> Work order
Beginning at the top of the listing, repeat each line exactly until the line with "Karakter alfanumerik &" has been repeated too.

[[ Data extracts open ]]

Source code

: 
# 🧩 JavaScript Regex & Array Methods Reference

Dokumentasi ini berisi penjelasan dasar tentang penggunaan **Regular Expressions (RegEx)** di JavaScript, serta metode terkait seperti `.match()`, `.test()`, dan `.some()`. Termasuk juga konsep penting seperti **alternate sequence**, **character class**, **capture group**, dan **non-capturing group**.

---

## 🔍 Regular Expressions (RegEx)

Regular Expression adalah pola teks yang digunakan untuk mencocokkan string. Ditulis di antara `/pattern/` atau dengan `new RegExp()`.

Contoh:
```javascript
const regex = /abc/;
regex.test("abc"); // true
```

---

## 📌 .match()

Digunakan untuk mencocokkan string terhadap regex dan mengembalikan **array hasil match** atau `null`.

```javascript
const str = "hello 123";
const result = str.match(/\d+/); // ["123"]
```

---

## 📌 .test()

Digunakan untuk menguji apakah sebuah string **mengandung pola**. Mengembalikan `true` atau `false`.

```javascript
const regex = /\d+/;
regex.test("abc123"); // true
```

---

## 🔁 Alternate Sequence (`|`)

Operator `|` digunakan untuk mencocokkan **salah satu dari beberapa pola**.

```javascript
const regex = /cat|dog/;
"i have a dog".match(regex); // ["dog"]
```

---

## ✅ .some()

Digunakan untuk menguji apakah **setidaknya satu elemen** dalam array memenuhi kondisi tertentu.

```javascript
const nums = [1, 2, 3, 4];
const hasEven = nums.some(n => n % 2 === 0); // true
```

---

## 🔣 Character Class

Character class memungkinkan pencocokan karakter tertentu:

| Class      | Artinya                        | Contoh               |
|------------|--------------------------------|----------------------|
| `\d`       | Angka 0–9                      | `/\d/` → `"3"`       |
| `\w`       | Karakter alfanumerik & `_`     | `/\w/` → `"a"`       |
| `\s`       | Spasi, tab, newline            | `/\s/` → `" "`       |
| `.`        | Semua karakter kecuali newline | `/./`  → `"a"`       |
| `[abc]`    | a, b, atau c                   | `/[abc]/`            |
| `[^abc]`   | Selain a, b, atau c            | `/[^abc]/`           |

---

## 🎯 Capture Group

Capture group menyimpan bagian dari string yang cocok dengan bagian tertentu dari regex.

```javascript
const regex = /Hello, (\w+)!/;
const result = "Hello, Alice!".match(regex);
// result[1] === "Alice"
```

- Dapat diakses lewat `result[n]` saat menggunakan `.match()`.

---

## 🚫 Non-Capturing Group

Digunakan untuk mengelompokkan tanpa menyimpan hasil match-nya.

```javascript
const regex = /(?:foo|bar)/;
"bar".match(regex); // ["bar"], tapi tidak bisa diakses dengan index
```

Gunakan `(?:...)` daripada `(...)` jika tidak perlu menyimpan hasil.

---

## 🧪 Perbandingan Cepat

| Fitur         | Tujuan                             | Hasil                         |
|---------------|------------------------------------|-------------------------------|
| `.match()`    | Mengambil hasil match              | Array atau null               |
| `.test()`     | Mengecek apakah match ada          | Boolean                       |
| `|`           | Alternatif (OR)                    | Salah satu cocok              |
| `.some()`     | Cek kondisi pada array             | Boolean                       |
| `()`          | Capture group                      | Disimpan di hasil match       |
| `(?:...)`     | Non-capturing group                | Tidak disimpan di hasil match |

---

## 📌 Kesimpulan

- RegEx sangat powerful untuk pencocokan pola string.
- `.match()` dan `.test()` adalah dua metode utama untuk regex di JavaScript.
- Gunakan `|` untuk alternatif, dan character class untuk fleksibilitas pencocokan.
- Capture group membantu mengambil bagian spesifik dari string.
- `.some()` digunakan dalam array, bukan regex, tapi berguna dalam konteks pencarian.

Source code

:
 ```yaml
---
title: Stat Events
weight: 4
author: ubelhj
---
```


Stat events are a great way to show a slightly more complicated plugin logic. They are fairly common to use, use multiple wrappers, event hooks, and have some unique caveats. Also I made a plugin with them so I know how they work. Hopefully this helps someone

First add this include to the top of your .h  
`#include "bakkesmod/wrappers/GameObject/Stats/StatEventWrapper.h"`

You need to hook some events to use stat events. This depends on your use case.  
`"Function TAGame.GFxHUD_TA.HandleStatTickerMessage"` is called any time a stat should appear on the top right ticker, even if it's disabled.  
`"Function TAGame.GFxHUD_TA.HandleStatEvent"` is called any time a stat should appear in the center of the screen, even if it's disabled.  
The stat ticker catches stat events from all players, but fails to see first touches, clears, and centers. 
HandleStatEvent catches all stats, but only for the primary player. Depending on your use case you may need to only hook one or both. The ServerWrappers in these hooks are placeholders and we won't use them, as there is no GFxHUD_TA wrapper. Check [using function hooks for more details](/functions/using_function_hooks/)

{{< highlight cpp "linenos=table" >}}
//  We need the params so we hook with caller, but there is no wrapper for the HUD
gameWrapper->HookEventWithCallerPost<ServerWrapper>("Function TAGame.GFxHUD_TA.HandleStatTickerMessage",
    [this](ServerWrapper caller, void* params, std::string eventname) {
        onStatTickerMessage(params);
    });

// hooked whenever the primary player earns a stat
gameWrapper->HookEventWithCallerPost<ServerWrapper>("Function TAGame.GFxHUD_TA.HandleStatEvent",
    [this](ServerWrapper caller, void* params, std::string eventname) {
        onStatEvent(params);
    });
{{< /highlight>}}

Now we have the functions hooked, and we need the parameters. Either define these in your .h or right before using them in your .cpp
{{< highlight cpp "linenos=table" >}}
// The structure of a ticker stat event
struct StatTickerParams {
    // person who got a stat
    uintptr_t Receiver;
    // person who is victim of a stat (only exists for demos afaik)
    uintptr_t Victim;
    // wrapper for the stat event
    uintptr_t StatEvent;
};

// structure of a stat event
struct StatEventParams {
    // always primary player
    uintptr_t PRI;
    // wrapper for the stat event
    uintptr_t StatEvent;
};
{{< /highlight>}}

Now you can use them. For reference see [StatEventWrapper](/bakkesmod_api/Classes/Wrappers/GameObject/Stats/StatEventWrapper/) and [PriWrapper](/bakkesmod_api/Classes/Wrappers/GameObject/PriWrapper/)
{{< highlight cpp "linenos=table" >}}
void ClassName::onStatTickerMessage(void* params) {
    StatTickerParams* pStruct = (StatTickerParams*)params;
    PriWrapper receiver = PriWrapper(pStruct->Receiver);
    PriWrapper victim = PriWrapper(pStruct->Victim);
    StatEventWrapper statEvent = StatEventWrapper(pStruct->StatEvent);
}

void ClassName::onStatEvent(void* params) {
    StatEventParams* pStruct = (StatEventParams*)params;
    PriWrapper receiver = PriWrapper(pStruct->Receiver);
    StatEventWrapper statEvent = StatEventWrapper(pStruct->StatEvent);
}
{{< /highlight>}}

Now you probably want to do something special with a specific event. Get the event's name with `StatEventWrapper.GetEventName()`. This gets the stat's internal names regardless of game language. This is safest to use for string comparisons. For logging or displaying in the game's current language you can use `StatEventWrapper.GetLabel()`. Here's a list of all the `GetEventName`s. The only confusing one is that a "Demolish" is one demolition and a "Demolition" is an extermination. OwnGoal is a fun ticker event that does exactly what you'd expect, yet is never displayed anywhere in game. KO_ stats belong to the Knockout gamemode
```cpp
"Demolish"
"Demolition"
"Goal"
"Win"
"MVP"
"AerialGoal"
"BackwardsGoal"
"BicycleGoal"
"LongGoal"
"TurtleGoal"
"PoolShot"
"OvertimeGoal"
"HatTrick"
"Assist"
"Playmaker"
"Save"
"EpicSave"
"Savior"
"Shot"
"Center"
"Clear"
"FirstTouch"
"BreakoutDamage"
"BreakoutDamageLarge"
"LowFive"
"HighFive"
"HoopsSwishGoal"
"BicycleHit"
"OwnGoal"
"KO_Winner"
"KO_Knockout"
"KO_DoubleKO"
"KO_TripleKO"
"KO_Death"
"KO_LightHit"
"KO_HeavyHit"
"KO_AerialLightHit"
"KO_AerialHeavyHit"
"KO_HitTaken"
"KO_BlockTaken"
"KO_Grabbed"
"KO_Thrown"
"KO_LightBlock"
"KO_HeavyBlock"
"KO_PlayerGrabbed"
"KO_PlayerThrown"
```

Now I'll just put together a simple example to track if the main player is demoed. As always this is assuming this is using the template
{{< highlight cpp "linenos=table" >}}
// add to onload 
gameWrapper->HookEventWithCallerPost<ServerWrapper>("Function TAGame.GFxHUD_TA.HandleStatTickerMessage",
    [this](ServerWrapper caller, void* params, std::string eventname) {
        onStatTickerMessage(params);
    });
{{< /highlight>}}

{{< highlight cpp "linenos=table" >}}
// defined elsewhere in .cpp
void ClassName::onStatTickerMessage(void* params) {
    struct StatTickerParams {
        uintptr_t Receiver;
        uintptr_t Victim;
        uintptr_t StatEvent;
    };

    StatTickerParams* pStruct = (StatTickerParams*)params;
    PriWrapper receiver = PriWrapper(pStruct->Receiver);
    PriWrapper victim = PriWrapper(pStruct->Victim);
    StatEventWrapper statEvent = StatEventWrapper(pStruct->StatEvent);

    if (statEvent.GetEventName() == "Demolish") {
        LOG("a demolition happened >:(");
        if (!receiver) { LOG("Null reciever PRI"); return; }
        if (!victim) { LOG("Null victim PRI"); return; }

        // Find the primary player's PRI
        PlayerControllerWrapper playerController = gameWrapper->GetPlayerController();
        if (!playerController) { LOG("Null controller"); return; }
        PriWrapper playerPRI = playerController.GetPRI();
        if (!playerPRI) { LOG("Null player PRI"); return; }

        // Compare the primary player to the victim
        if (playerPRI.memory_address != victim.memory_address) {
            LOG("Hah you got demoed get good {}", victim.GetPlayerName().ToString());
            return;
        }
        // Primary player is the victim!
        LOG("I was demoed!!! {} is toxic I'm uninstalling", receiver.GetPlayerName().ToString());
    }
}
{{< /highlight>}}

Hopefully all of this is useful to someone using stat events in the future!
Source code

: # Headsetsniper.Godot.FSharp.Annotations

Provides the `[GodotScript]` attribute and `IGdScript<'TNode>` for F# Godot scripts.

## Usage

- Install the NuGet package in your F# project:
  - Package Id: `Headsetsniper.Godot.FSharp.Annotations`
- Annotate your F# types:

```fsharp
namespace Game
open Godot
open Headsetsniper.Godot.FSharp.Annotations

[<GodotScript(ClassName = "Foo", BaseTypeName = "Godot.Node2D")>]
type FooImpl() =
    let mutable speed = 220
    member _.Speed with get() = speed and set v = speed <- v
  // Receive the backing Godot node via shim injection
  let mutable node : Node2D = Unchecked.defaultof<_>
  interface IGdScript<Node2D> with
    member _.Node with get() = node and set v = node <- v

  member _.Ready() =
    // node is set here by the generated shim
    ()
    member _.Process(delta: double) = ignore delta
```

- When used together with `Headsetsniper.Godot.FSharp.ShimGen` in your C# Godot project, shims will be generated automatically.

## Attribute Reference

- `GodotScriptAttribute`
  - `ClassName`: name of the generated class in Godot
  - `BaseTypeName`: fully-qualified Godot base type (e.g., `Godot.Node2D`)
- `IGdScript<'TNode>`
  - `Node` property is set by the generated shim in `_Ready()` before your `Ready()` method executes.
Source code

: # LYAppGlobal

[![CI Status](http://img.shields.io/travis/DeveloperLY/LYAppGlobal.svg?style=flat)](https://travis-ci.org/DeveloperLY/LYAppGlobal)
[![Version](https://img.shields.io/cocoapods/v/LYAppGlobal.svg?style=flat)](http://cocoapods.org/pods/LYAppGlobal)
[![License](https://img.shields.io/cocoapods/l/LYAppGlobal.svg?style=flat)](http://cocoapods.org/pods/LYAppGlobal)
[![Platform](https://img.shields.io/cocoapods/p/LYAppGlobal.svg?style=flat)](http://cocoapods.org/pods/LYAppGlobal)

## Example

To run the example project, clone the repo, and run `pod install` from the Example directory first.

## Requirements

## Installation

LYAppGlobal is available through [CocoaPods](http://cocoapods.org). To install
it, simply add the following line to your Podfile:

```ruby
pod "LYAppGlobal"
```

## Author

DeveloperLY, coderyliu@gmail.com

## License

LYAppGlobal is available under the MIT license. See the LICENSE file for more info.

[[ Data extracts closed ]]

> Answer section
Source code

: 
# 🧩 JavaScript Regex & Array Methods Reference

Dokumentasi ini berisi penjelasan dasar tentang penggunaan **Regular Expressions (RegEx)** di JavaScript, serta metode terkait seperti `.match()`, `.test()`, dan `.some()`. Termasuk juga konsep penting seperti **alternate sequence**, **character class**, **capture group**, dan **non-capturing group**.

---

## 🔍 Regular Expressions (RegEx)

Regular Expression adalah pola teks yang digunakan untuk mencocokkan string. Ditulis di antara `/pattern/` atau dengan `new RegExp()`.

Contoh:
```javascript
const regex = /abc/;
regex.test("abc"); // true
```

---

## 📌 .match()

Digunakan untuk mencocokkan string terhadap regex dan mengembalikan **array hasil match** atau `null`.

```javascript
const str = "hello 123";
const result = str.match(/\d+/); // ["123"]
```

---

## 📌 .test()

Digunakan untuk menguji apakah sebuah string **mengandung pola**. Mengembalikan `true` atau `false`.

```javascript
const regex = /\d+/;
regex.test("abc123"); // true
```

---

## 🔁 Alternate Sequence (`|`)

Operator `|` digunakan untuk mencocokkan **salah satu dari beberapa pola**.

```javascript
const regex = /cat|dog/;
"i have a dog".match(regex); // ["dog"]
```

---

## ✅ .some()

Digunakan untuk menguji apakah **setidaknya satu elemen** dalam array memenuhi kondisi tertentu.

```javascript
const nums = [1, 2, 3, 4];
const hasEven = nums.some(n => n % 2 === 0); // true
```

---

## 🔣 Character Class

Character class memungkinkan pencocokan karakter tertentu:

| Class      | Artinya                        | Contoh               |
|------------|--------------------------------|----------------------|
| `\d`       | Angka 0–9                      | `/\d/` → `"3"`       |
| `\w`       | Karakter alfanumerik & `_`     | `/\w/` → `"a"`       |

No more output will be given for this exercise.